◆ TRY IT:
Transcribe the whole listing exactly.

◆ GIVEN RECORDS:
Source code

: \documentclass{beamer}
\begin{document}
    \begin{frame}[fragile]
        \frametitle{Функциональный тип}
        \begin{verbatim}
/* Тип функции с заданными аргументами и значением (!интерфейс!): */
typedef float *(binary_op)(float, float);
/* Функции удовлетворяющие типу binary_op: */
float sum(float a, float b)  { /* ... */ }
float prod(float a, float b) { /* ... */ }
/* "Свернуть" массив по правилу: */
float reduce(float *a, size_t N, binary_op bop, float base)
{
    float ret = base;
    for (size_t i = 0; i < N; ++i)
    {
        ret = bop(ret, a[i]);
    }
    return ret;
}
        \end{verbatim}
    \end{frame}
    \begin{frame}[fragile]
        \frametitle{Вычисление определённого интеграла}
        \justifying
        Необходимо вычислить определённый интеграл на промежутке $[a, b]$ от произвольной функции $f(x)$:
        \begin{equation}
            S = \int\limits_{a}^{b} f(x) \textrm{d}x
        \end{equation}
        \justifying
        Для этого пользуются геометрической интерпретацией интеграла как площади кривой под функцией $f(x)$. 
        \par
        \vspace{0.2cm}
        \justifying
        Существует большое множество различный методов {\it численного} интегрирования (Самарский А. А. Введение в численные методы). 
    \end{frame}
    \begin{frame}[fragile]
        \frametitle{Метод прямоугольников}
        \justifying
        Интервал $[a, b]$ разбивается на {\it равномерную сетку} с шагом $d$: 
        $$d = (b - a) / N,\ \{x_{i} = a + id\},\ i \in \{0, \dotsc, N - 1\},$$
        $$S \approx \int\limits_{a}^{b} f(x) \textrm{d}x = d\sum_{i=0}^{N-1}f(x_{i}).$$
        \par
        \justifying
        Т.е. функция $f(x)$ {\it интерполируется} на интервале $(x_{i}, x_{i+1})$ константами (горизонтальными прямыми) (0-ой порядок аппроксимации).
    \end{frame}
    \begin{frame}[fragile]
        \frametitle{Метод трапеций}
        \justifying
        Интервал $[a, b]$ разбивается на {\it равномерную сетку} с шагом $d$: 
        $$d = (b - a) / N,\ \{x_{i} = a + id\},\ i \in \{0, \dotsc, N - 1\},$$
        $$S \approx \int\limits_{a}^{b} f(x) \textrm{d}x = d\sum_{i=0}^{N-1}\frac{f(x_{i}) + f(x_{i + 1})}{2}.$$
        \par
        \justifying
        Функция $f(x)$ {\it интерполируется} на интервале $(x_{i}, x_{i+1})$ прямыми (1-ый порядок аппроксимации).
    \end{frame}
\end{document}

◆ YOUR RESPONSE:
Source code

: \documentclass{beamer}
\begin{document}
    \begin{frame}[fragile]
        \frametitle{Функциональный тип}
        \begin{verbatim}
/* Тип функции с заданными аргументами и значением (!интерфейс!): */
typedef float *(binary_op)(float, float);
/* Функции удовлетворяющие типу binary_op: */
float sum(float a, float b)  { /* ... */ }
float prod(float a, float b) { /* ... */ }
/* "Свернуть" массив по правилу: */
float reduce(float *a, size_t N, binary_op bop, float base)
{
    float ret = base;
    for (size_t i = 0; i < N; ++i)
    {
        ret = bop(ret, a[i]);
    }
    return ret;
}
        \end{verbatim}
    \end{frame}
    \begin{frame}[fragile]
        \frametitle{Вычисление определённого интеграла}
        \justifying
        Необходимо вычислить определённый интеграл на промежутке $[a, b]$ от произвольной функции $f(x)$:
        \begin{equation}
            S = \int\limits_{a}^{b} f(x) \textrm{d}x
        \end{equation}
        \justifying
        Для этого пользуются геометрической интерпретацией интеграла как площади кривой под функцией $f(x)$. 
        \par
        \vspace{0.2cm}
        \justifying
        Существует большое множество различный методов {\it численного} интегрирования (Самарский А. А. Введение в численные методы). 
    \end{frame}
    \begin{frame}[fragile]
        \frametitle{Метод прямоугольников}
        \justifying
        Интервал $[a, b]$ разбивается на {\it равномерную сетку} с шагом $d$: 
        $$d = (b - a) / N,\ \{x_{i} = a + id\},\ i \in \{0, \dotsc, N - 1\},$$
        $$S \approx \int\limits_{a}^{b} f(x) \textrm{d}x = d\sum_{i=0}^{N-1}f(x_{i}).$$
        \par
        \justifying
        Т.е. функция $f(x)$ {\it интерполируется} на интервале $(x_{i}, x_{i+1})$ константами (горизонтальными прямыми) (0-ой порядок аппроксимации).
    \end{frame}
    \begin{frame}[fragile]
        \frametitle{Метод трапеций}
        \justifying
        Интервал $[a, b]$ разбивается на {\it равномерную сетку} с шагом $d$: 
        $$d = (b - a) / N,\ \{x_{i} = a + id\},\ i \in \{0, \dotsc, N - 1\},$$
        $$S \approx \int\limits_{a}^{b} f(x) \textrm{d}x = d\sum_{i=0}^{N-1}\frac{f(x_{i}) + f(x_{i + 1})}{2}.$$
        \par
        \justifying
        Функция $f(x)$ {\it интерполируется} на интервале $(x_{i}, x_{i+1})$ прямыми (1-ый порядок аппроксимации).
    \end{frame}
\end{document}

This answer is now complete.